Australia has unveiled a massive joint plan with other superpowers to aid a region in a move that critics say will reduce China’s influence.
A massive plan to build an underwater Internet cable system to boost Internet speeds in the Pacific has been unveiled, with Australia joining the US and Japan to help the region after the severe economic impacts brought on by the pandemic. can get help.
“The proposed undersea cable will provide faster, higher quality and more reliable and secure communications to approximately 100,000 people in the three countries,” a joint statement from the three governments said.
“This will support increased economic growth, boost growth opportunities and help improve living standards as the region recovers from the severe effects of COVID-19.”
Australian Foreign Minister Maris Payne declared that the development was “more than an infrastructure investment” after securing deals with US and Japan counterparts.
“It represents an enduring partnership to deliver practical and meaningful solutions at a time of unprecedented economic and strategic challenges in our region,” the ministers said.
“This project builds on the strong foundation of trilateral cooperation in the Indo-Pacific between Australia, Japan and the United States.”
The plan is also seen as a direct response to Chinese influence in the region. According to Jonathan Pryke, director of the Lowy Institute’s Pacific Islands Program, Australia stepped in and offered Pacific countries a “better deal” as concerns grew over a deal signed by the Solomon Islands government with Chinese telecommunications giant Huawei in 2016. Went.
Critics have doubted China’s intentions, speculating that the cable laid by China could compromise security in the region and could even potentially be used for espionage. Chinese officials have denied this claim.

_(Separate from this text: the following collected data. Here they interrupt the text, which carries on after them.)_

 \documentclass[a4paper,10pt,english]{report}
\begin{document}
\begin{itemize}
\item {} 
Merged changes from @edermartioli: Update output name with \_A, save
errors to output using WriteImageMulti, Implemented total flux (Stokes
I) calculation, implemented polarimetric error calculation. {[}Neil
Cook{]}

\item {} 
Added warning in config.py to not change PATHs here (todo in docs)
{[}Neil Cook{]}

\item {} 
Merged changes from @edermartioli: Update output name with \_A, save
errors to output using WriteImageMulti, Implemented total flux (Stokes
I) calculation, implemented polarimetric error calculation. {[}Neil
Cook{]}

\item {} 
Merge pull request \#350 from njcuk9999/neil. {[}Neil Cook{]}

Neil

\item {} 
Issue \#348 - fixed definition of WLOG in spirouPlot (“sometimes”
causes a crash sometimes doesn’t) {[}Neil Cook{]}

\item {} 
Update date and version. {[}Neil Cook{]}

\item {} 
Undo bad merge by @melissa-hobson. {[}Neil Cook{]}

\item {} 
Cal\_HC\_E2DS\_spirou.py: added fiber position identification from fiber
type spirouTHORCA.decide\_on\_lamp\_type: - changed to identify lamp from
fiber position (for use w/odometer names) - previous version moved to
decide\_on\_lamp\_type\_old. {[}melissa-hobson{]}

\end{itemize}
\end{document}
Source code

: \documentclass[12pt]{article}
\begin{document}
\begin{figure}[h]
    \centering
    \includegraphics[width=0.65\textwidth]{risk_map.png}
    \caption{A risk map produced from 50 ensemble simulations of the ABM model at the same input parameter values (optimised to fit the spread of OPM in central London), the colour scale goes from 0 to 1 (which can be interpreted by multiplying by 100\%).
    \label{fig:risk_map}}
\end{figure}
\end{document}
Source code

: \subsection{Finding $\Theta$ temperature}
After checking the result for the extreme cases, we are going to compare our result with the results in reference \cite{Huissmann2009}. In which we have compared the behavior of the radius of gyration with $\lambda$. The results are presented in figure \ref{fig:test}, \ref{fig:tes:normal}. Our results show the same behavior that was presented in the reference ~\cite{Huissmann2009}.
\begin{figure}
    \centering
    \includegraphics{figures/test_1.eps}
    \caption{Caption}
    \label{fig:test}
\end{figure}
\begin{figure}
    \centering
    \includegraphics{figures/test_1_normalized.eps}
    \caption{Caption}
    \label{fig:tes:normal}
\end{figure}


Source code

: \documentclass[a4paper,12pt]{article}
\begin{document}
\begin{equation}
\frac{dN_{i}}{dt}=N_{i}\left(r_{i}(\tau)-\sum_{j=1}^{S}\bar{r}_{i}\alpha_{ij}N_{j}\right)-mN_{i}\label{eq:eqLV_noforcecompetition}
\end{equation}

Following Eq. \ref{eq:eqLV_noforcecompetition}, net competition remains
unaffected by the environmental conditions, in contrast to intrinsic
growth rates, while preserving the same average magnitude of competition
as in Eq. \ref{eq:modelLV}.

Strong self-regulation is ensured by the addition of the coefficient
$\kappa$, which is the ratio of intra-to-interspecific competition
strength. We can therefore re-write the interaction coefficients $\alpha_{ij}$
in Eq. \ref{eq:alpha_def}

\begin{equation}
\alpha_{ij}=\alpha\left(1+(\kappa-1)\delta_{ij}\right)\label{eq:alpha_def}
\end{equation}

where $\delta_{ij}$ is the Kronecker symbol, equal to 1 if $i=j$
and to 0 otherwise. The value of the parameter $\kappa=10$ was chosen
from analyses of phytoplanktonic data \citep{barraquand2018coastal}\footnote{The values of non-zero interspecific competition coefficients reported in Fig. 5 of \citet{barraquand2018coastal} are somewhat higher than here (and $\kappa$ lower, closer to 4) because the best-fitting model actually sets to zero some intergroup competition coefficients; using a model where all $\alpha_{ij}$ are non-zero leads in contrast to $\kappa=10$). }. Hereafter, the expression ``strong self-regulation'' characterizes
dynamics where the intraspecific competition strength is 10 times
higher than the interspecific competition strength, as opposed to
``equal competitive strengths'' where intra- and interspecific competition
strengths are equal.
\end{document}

“This was seen as a red line that Australia would not cross and so we jumped in with a better deal, providing the cable as a grant that would be implemented with a procurement partner of Australia’s choosing – Which will not be Chinese,” said Mr. Pryke said via ABC.
In response to the Huawei deal, Australia paid for most of the Coral Sea cable, which connects Port Moresby in Papua New Guinea and Honiara in the Solomon Islands to Sydney’s hubs.
According to ABC, the Huawei Marine contract would “lay a cable between Honiara and Sydney, which would mean Chinese hardware was connected to the backbone of Australia’s domestic Internet infrastructure”. That deal has reportedly cost Australia $137 million.
Dr Amanda Watson of the Australian National University has helped map cable projects in the Asia-Pacific region in an effort to increase bandwidth in remote island nations. However, it is not a 100 percent guarantee that the new move will reduce prices for the three target countries.
“It is not guaranteed that this will reduce Internet prices or improve speeds because there are other factors at play, such as competition in the market, other costs of operating in those markets, and so on,” Dr. Watson told ABC.
“We can’t say with certainty what will happen in those places in relation to the prices consumers pay, or even the speed they will experience.
“Although I would say that the geopolitical situation would likely have come to the mind of decision makers in Australia, the United States and Japan when they were coming up with the deal to have a tripartite partnership to fund it themselves.”
Early estimates estimated that the newly installed cable would take about 18 months to carry data between Pacific countries.
“It’s going to require some additional work for at least one telecommunications company to get involved,” Dr Watson said.